Protein A Dynabeads (Invitrogen) were washed 3x and resuspended in antibody binding (AB) buffer (AB: PBS, 0.02% Tween-20). Per liver sample, 100µl of beads was used. Beads were rotated with 12.5µl of bridging antibody (rabbit anti-mouse IgG, Jackson Immunoresearch) per 100µl of beads for 30 minutes at room temperature. Beads were then washed 3x with AB before adding 3µl of the pan-AGO antibody (2A8, EMD millipore) per 100µl beads. For IgG only antibody controls, AGO antibody was omitted. Beads were rotated at for 30 min at room temperature or overnight at 4°C. Just prior to IP, beads were washed in 1X PXL lysis buffer (1x PXL: 1X PBS tissue culture grade without magnesium or calcium, 0.1% SDS, 0.5% Sodium-deoxycholate, 0.5% NP-40, with protease inhibitors)

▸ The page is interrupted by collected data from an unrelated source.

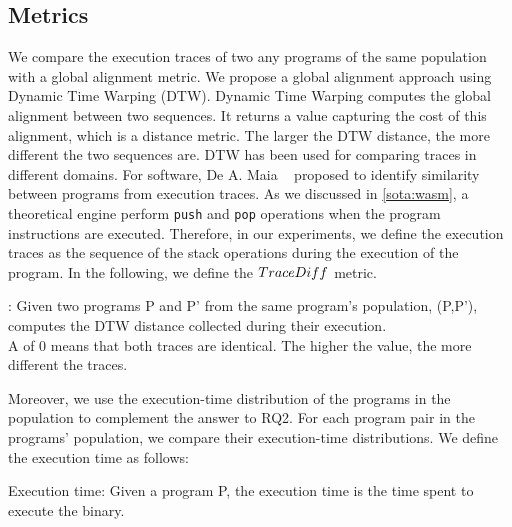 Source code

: \subsection*{Metrics}
\label{rq2:metrics}

We compare the execution traces of two any programs of the same population with a global alignment metric. We propose a global alignment approach using Dynamic Time Warping (DTW).
Dynamic Time Warping \cite{NEEDLEMAN1970443} computes the global alignment between two sequences. It returns a value capturing the cost of this alignment, which is a distance metric. The larger the DTW distance, the more different the two sequences are.
DTW has been used for comparing traces in different domains. For software, De A. Maia \etal\ \cite{Maia08usinga} proposed to identify similarity between programs from execution traces.
As we discussed in \autoref{sota:wasm}, a theoretical \wasm engine perform \texttt{push} and \texttt{pop} operations when the program instructions are executed. Therefore, in our experiments, we define the execution traces as the sequence of the stack operations during the execution of the \wasm program. 
In the following, we define the $TraceDiff$ metric. 
 

\begin{metric}{\DTW{}:}
\label{metric:stack}
\normalfont 
	Given two programs P and P' from the same program's population, \DTW{}(P,P'), computes the DTW distance collected during their execution. \\
	A \DTW{} of $0$ means that both traces are identical.
	The higher the value, the more different the traces. 
\end{metric}



Moreover, we use the execution-time distribution of the programs in the population to complement the answer to RQ2. For each program pair in the programs' population, we compare their execution-time distributions. We define the execution time as follows:

\begin{metric}{Execution time:}\label{metric:time}
    \normalfont 
	Given a \wasm program P, the execution time is the time spent to execute the binary.
\end{metric}



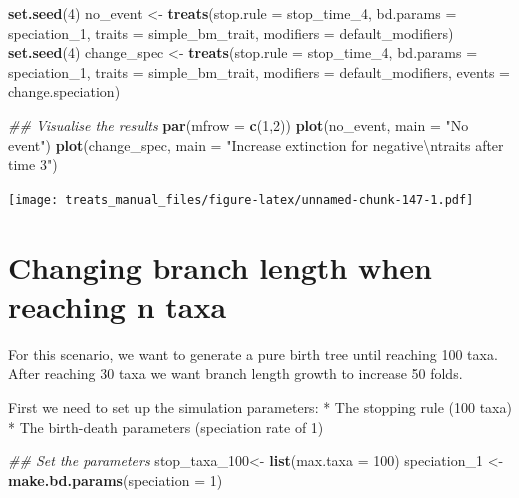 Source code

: \documentclass[
]{book}
\newenvironment{Shaded}{\begin{snugshade}}{\end{snugshade}}
\newcommand{\CharTok}[1]{\textcolor[rgb]{0.31,0.60,0.02}{#1}}
\newcommand{\CommentTok}[1]{\textcolor[rgb]{0.56,0.35,0.01}{\textit{#1}}}
\newcommand{\DataTypeTok}[1]{\textcolor[rgb]{0.13,0.29,0.53}{#1}}
\newcommand{\DecValTok}[1]{\textcolor[rgb]{0.00,0.00,0.81}{#1}}
\newcommand{\KeywordTok}[1]{\textcolor[rgb]{0.13,0.29,0.53}{\textbf{#1}}}
\newcommand{\NormalTok}[1]{#1}
\newcommand{\StringTok}[1]{\textcolor[rgb]{0.31,0.60,0.02}{#1}}
\begin{document}
\begin{Shaded}
\begin{Highlighting}[]
\KeywordTok{set.seed}\NormalTok{(}\DecValTok{4}\NormalTok{)}
\NormalTok{no\_event \textless{}{-}}\StringTok{ }\KeywordTok{treats}\NormalTok{(}\DataTypeTok{stop.rule =}\NormalTok{ stop\_time\_}\DecValTok{4}\NormalTok{,}
                 \DataTypeTok{bd.params =}\NormalTok{ speciation\_}\DecValTok{1}\NormalTok{,}
                 \DataTypeTok{traits    =}\NormalTok{ simple\_bm\_trait,}
                 \DataTypeTok{modifiers =}\NormalTok{ default\_modifiers)}
\KeywordTok{set.seed}\NormalTok{(}\DecValTok{4}\NormalTok{)}
\NormalTok{change\_spec \textless{}{-}}\StringTok{ }\KeywordTok{treats}\NormalTok{(}\DataTypeTok{stop.rule =}\NormalTok{ stop\_time\_}\DecValTok{4}\NormalTok{,}
                    \DataTypeTok{bd.params =}\NormalTok{ speciation\_}\DecValTok{1}\NormalTok{,}
                    \DataTypeTok{traits    =}\NormalTok{ simple\_bm\_trait,}
                    \DataTypeTok{modifiers =}\NormalTok{ default\_modifiers,}
                    \DataTypeTok{events    =}\NormalTok{ change.speciation)}

\CommentTok{\#\# Visualise the results}
\KeywordTok{par}\NormalTok{(}\DataTypeTok{mfrow =} \KeywordTok{c}\NormalTok{(}\DecValTok{1}\NormalTok{,}\DecValTok{2}\NormalTok{))}
\KeywordTok{plot}\NormalTok{(no\_event, }\DataTypeTok{main =} \StringTok{"No event"}\NormalTok{)}
\KeywordTok{plot}\NormalTok{(change\_spec, }\DataTypeTok{main =} \StringTok{"Increase extinction for negative}\CharTok{\textbackslash{}n}\StringTok{traits after time 3"}\NormalTok{)}
\end{Highlighting}
\end{Shaded}

\texttt{[image: treats\_manual\_files/figure-latex/unnamed-chunk-147-1.pdf]}

\hypertarget{EG_modify_brlen}{%
\section{Changing branch length when reaching n taxa}\label{EG_modify_brlen}}

For this scenario, we want to generate a pure birth tree until reaching 100 taxa.
After reaching 30 taxa we want branch length growth to increase 50 folds.

First we need to set up the simulation parameters:
* The stopping rule (100 taxa)
* The birth-death parameters (speciation rate of 1)

\begin{Shaded}
\begin{Highlighting}[]
\CommentTok{\#\# Set the parameters}
\NormalTok{stop\_taxa\_}\DecValTok{100}\NormalTok{\textless{}{-}}\StringTok{ }\KeywordTok{list}\NormalTok{(}\DataTypeTok{max.taxa =} \DecValTok{100}\NormalTok{)}
\NormalTok{speciation\_}\DecValTok{1}\NormalTok{ \textless{}{-}}\StringTok{ }\KeywordTok{make.bd.params}\NormalTok{(}\DataTypeTok{speciation =} \DecValTok{1}\NormalTok{)}
\end{Highlighting}
\end{Shaded}
\end{document}
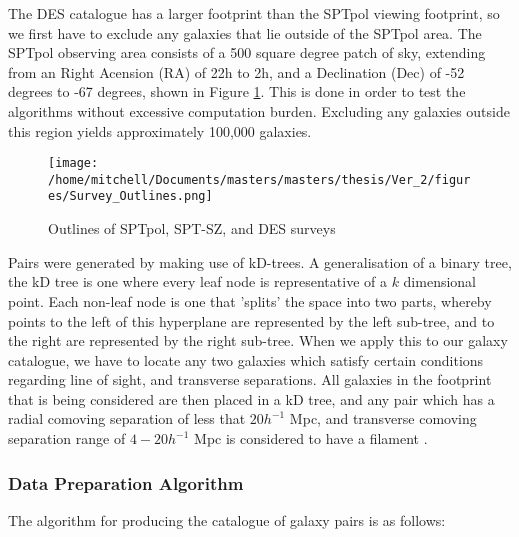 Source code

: \par The DES catalogue has a larger footprint than the SPTpol viewing footprint, so we first have to exclude any galaxies that lie outside of the SPTpol area. The SPTpol observing area consists of a 500 square degree patch of sky, extending from an Right Acension (RA) of 22h to 2h, and a Declination (Dec) of -52 degrees to -67 degrees, shown in Figure \ref{fig:surveys}. This is done in order to test the algorithms without excessive computation burden. Excluding any galaxies outside this region yields approximately 100,000 galaxies. 

\begin{figure}[H]
\centering 
\texttt{[image: /home/mitchell/Documents/masters/masters/thesis/Ver\_2/figures/Survey\_Outlines.png]}
\caption{Outlines of SPTpol, SPT-SZ, and DES surveys}
\label{fig:surveys}
\end{figure}

Pairs were generated by making use of kD-trees. A generalisation of a binary tree, the kD tree is one where every leaf node is representative of a $k$ dimensional point. Each non-leaf node is one that 'splits' the space into two parts, whereby points to the left of this hyperplane are represented by the left sub-tree, and to the right are represented by the right sub-tree. When we apply this to our galaxy catalogue, we have to locate any two galaxies which satisfy certain conditions regarding line of sight, and transverse separations. All galaxies in the footprint that is being considered are then placed in a kD tree, and any pair which has a radial comoving separation of less that $20 h^{-1} $ Mpc, and transverse comoving separation range of $4 - 20 h^{-1} $ Mpc is considered to have a filament \citep{2016MNRAS.457.2391C,2005MNRAS.359..272C}.

\subsubsection{Data Preparation Algorithm}
\par The algorithm for producing the catalogue of galaxy pairs is as follows:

Frozen lysates of powdered liver tissue were prepared by adding 1ml of 1X PXL lysis buffer and triturating to disrupt cells. Lysates treated with 10µl DNAse (RQ1, Promega) for 5 minutes, followed by thermomixing at 37°C at 1100rpm. Samples were placed on ice and treated with RNaseI, first diluted to the indicated concentration by volume (e.g. 1:100 for “High RNase”, or 1:10,000 for “Low RNase) in lysis buffer and then added at 10µl per ml of lysate. Lysates underwent thermomixing again for 5 minutes at 37°C at 1100rpm before being treated with 10µl RNAsin RNase inhibitor (Promega) and spun at 4 °C on max speed of a table-top micro centrifuge for 30 minutes. Supernatants, along with any lipid layer, were harvested and mixed with PXL equilibrated antibody bound beads for immunoprecipitation. Samples were rotated with beads at 4 °C for 2–4 hours. Beads were washed sequentially twice each with 1X PXL, 5x PXL (same as 1X but using 5X PBS), and 1X PNK buffer (50mM Tris-HCl, pH 7.5, 10mM MgCl2, 0.5% NP-40).

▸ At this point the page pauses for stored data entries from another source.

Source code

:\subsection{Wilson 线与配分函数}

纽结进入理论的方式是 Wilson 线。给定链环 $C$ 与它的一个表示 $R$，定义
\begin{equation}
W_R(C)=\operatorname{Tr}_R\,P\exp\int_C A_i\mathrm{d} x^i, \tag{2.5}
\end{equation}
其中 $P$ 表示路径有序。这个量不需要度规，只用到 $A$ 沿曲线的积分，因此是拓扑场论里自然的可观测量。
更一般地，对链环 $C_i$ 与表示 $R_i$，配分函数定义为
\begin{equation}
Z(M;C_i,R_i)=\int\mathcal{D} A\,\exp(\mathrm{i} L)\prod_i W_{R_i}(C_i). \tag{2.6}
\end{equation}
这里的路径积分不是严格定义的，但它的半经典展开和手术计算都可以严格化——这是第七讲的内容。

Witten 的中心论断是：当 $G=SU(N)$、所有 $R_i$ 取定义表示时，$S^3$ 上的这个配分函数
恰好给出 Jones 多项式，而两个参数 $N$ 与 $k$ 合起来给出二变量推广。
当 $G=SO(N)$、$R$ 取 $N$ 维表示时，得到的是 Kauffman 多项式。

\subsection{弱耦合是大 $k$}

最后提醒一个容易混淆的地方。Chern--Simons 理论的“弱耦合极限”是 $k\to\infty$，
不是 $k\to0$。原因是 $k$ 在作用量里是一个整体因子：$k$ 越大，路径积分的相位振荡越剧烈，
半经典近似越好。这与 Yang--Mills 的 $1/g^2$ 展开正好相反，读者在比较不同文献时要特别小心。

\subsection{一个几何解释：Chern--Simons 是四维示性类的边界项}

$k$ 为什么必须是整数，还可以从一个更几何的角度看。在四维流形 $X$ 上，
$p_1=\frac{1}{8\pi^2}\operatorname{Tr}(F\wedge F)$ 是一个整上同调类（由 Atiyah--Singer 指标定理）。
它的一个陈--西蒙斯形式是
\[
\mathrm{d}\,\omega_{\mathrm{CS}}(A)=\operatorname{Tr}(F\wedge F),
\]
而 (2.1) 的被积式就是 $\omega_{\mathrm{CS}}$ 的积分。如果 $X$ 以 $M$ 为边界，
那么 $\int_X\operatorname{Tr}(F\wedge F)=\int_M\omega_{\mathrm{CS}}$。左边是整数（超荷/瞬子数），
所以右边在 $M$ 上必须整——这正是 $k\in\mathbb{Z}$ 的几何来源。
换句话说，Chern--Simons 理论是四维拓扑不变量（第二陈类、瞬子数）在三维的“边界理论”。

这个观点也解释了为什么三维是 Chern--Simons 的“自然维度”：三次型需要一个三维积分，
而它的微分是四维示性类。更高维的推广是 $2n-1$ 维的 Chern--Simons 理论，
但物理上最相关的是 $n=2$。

To prepare RNA 3’ends for linker ligation, IPs were treated with alkaline phosphatase. Beads were resuspended in 80µl containing 1x dephosphorylation buffer, 3U of CIAP (Roche), RNasin inhibitor (Promega), and thermomixed for 20 minutes at 37°C, shaking at 1100rpm for 15s ever 2 minutes. Samples were washed as above sequentially in 1X PNK, 1X PNK plus 20mM EGTA, and twice with 1X PNK.

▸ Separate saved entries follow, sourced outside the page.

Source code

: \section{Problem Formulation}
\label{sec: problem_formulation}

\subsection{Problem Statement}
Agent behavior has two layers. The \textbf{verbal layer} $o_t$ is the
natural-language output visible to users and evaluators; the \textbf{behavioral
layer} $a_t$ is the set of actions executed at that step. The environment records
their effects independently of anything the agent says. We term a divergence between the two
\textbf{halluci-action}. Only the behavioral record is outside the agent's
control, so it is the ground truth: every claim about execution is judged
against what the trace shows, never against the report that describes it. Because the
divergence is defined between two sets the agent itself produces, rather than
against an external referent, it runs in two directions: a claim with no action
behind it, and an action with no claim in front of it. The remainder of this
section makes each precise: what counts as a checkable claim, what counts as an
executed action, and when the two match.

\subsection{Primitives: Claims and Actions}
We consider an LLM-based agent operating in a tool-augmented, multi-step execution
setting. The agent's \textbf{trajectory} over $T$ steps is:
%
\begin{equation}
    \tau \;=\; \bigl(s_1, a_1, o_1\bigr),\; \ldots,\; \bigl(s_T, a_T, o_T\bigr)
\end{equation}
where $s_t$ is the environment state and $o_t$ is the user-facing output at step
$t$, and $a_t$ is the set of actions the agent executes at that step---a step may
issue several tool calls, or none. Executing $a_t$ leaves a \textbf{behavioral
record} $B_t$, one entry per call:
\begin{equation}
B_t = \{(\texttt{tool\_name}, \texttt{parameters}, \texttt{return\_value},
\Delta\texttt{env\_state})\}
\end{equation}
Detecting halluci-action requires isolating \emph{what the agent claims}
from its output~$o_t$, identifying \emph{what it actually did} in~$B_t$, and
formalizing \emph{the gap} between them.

Radiolabeled linkers for 3’ linker ligation per sample were set up by preparing a T4 phosphonucleotide kinase (PNK, NED) reaction according to the manufacturers instructions using 2.5µl 32P-γ-ATP and 20pmol of a dephosphorylated and 3’ inverted ddT blocked L32 RNA linker (sequence: GUGUCAGUCACUUCCAGCGG/3InvdT/, IDT) and incubating for 30 minutes at 37°C. To drive the reaction to completion, 0.5µl of 1mM ATP was added and incubated for an additional 5 minutes. Linkers were purified from free nucleotides using G-25 columns following the manufacturers instructions (GE Healthcare). Ligation reactions on bead were prepared using Rnl1 RNA ligase (Fermentas) and 12pmol radiolabeled linker following the manufacturers instructions. Samples were incubated for one hour at 16°C, shakin g at 1100rpm for 15s every 4 minutes. After this hour, 60pmol cold linker and phosphorylated L32 (sequence: /5Phos/GUGUCAGUCACUUCCAGCGG/3InvdT/, IDT) was added and the reaction allowed to go overnight. The next day, beads were washed twice each with 1XPXL, 5X PXL, and 1XPNK. A final PNK reaction was performed on bead to restore the 5’ phosphate. To each sample an 80µl mix containing 1mM ATP, 1X T4 PNK buffer, 4µl T4 PNK and RNasin inhibitor. Samples were incubated for 20 minutes at 37°C, shaking at 1100rpm for 15s ever 2 minutes.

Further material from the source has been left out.